Johnny, I use my shop vac to do what you are talking about. I was drilling holes just a few minutes ago and my shop vac was about 15' away. I have a long hose hooked to it and a remote to turn it on and off. I have two of these remotes one for my shop and the other for my 1.5HP dust collector.

https://www.amazon.com/gp/product/B004ZUKG6Y/ref=oh_aui_detailpage_o01_s00?ie=UTF8&psc=1


----------



## Sleeper (Mar 24, 2009)

hawkeye10 said:


> Johnny, I use my shop vac to do what you are talking about. I was drilling holes just a few minutes ago and my shop vac was about 15' away. I have a long hose hooked to it and a remote to turn it on and off. I have two of these remotes one for my shop and the other for my 1.5HP dust collector.
> 
> https://www.amazon.com/gp/product/B004ZUKG6Y/ref=oh_aui_detailpage_o01_s00?ie=UTF8&psc=1


Oh yes I actually have one of those for my Dust collector, but I only use the dust collector for my stationary power tools. I have my ShopVac for small stuff around the shop. If I had ceiling space I would drop down hoses to keep them out of the way. 
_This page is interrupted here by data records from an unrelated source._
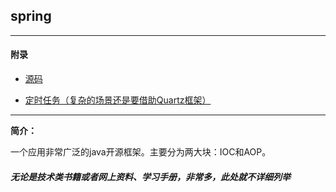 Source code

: ## spring

---

#### 附录

* [源码](https://github.com/spring-projects/spring-framework)

* [定时任务（复杂的场景还是要借助Quartz框架）](https://docs.spring.io/spring/docs/current/spring-framework-reference/html/scheduling.html) 


---

**简介：**

一个应用非常广泛的java开源框架。主要分为两大块：IOC和AOP。


#####   无论是技术类书籍或者网上资料、学习手册，非常多，此处就不详细列举

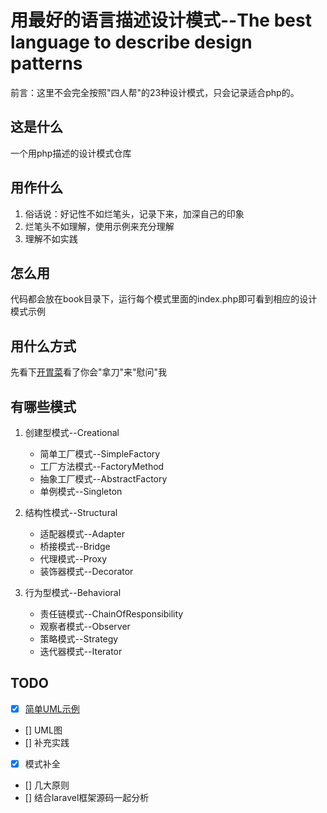 # 用最好的语言描述设计模式--The best language to describe design patterns

前言：这里不会完全按照"四人帮"的23种设计模式，只会记录适合php的。

## 这是什么

一个用php描述的设计模式仓库

## 用作什么

1. 俗话说：好记性不如烂笔头，记录下来，加深自己的印象
2. 烂笔头不如理解，使用示例来充分理解
3. 理解不如实践

## 怎么用

代码都会放在book目录下，运行每个模式里面的index.php即可看到相应的设计模式示例

## 用什么方式

先看下[开胃菜][2]看了你会"拿刀"来"慰问"我

## 有哪些模式

1. 创建型模式--Creational

    * 简单工厂模式--SimpleFactory
    * 工厂方法模式--FactoryMethod
    * 抽象工厂模式--AbstractFactory
    * 单例模式--Singleton

2. 结构性模式--Structural

    * 适配器模式--Adapter
    * 桥接模式--Bridge
    * 代理模式--Proxy
    * 装饰器模式--Decorator

3. 行为型模式--Behavioral

    * 责任链模式--ChainOfResponsibility
    * 观察者模式--Observer
    * 策略模式--Strategy
    * 迭代器模式--Iterator

## TODO

* [x] [简单UML示例][1]
* [] UML图
* [] 补充实践
* [x] 模式补全
* [] 几大原则
* [] 结合laravel框架源码一起分析

[1]: ./uml.md
[2]: ./Polymorphism.php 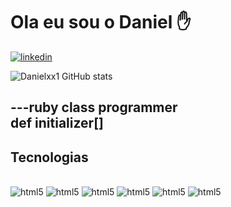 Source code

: # Ola eu sou o Daniel ✋
[![linkedin](https://img.shields.io/badge/LinkedIn-0077B5?style=for-the-badge&logo=linkedin&logoColor=white)](https://www.linkedin.com/in/daniel-cabral-43277121b/)

![Danielxx1 GitHub stats](https://github-readme-stats.vercel.app/api?username=Danielxx1&show_icons=true&theme=radical)

---ruby
class programmer    
    def initializer[]
---

## Tecnologias

<div style="display: inline_block"><br/>
    <img align:center alt="html5" src="https://img.shields.io/badge/HTML-239120?style=for-the-badge&logo=html5&logoColor=white" />
    <img align:center alt="html5" src="https://img.shields.io/badge/CSS3-1572B6?style=for-the-badge&logo=css3&logoColor=white" />
    <img align:center alt="html5" src="https://img.shields.io/badge/JavaScript-F7DF1E?style=for-the-badge&logo=javascript&logoColor=black" />
    <img align:center alt="html5" src="https://img.shields.io/badge/TypeScript-007ACC?style=for-the-badge&logo=typescript&logoColor=white" />
    <img align:center alt="html5" src="https://img.shields.io/badge/Ruby-20232A?style=for-the-badge&logo=react&logoColor=61DAFB" />
    <img align:center alt="html5" src="https://img.shields.io/badge/Rails.js-43853D?style=for-the-badge&logo=node.js&logoColor=white" />

</div>
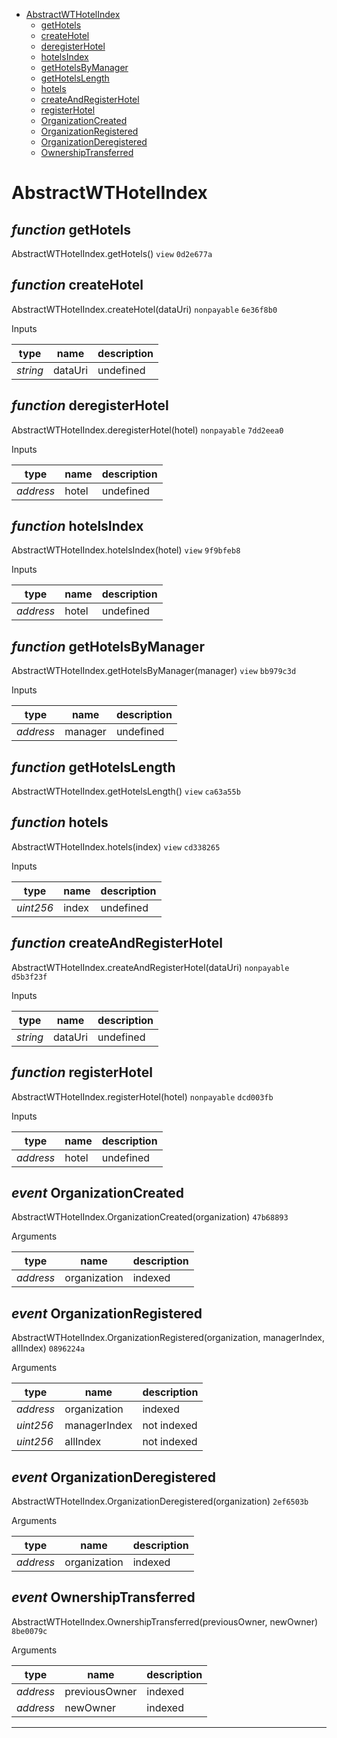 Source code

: * [AbstractWTHotelIndex](#abstractwthotelindex)
  * [getHotels](#function-gethotels)
  * [createHotel](#function-createhotel)
  * [deregisterHotel](#function-deregisterhotel)
  * [hotelsIndex](#function-hotelsindex)
  * [getHotelsByManager](#function-gethotelsbymanager)
  * [getHotelsLength](#function-gethotelslength)
  * [hotels](#function-hotels)
  * [createAndRegisterHotel](#function-createandregisterhotel)
  * [registerHotel](#function-registerhotel)
  * [OrganizationCreated](#event-organizationcreated)
  * [OrganizationRegistered](#event-organizationregistered)
  * [OrganizationDeregistered](#event-organizationderegistered)
  * [OwnershipTransferred](#event-ownershiptransferred)

# AbstractWTHotelIndex


## *function* getHotels

AbstractWTHotelIndex.getHotels() `view` `0d2e677a`





## *function* createHotel

AbstractWTHotelIndex.createHotel(dataUri) `nonpayable` `6e36f8b0`


Inputs

| **type** | **name** | **description** |
|-|-|-|
| *string* | dataUri | undefined |


## *function* deregisterHotel

AbstractWTHotelIndex.deregisterHotel(hotel) `nonpayable` `7dd2eea0`


Inputs

| **type** | **name** | **description** |
|-|-|-|
| *address* | hotel | undefined |


## *function* hotelsIndex

AbstractWTHotelIndex.hotelsIndex(hotel) `view` `9f9bfeb8`


Inputs

| **type** | **name** | **description** |
|-|-|-|
| *address* | hotel | undefined |


## *function* getHotelsByManager

AbstractWTHotelIndex.getHotelsByManager(manager) `view` `bb979c3d`


Inputs

| **type** | **name** | **description** |
|-|-|-|
| *address* | manager | undefined |


## *function* getHotelsLength

AbstractWTHotelIndex.getHotelsLength() `view` `ca63a55b`





## *function* hotels

AbstractWTHotelIndex.hotels(index) `view` `cd338265`


Inputs

| **type** | **name** | **description** |
|-|-|-|
| *uint256* | index | undefined |


## *function* createAndRegisterHotel

AbstractWTHotelIndex.createAndRegisterHotel(dataUri) `nonpayable` `d5b3f23f`


Inputs

| **type** | **name** | **description** |
|-|-|-|
| *string* | dataUri | undefined |


## *function* registerHotel

AbstractWTHotelIndex.registerHotel(hotel) `nonpayable` `dcd003fb`


Inputs

| **type** | **name** | **description** |
|-|-|-|
| *address* | hotel | undefined |

## *event* OrganizationCreated

AbstractWTHotelIndex.OrganizationCreated(organization) `47b68893`

Arguments

| **type** | **name** | **description** |
|-|-|-|
| *address* | organization | indexed |

## *event* OrganizationRegistered

AbstractWTHotelIndex.OrganizationRegistered(organization, managerIndex, allIndex) `0896224a`

Arguments

| **type** | **name** | **description** |
|-|-|-|
| *address* | organization | indexed |
| *uint256* | managerIndex | not indexed |
| *uint256* | allIndex | not indexed |

## *event* OrganizationDeregistered

AbstractWTHotelIndex.OrganizationDeregistered(organization) `2ef6503b`

Arguments

| **type** | **name** | **description** |
|-|-|-|
| *address* | organization | indexed |

## *event* OwnershipTransferred

AbstractWTHotelIndex.OwnershipTransferred(previousOwner, newOwner) `8be0079c`

Arguments

| **type** | **name** | **description** |
|-|-|-|
| *address* | previousOwner | indexed |
| *address* | newOwner | indexed |


---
I still think it would be handy to have a cordless vac without the hoses or cord. My wife has like a dust buster on a stick that works OK, but it has a cord that just isn't long enough to keep plugged in and I would trip over it anyway.


----------



## grnspot (Feb 5, 2017)

So far, I've been very satisfied with the Porter Cable 20V vacuum I bought last fall (I already had the battery)! https://www.amazon.com/gp/product/B0742JF7HT/ref=oh_aui_detailpage_o02_s00?ie=UTF8&psc=1


----------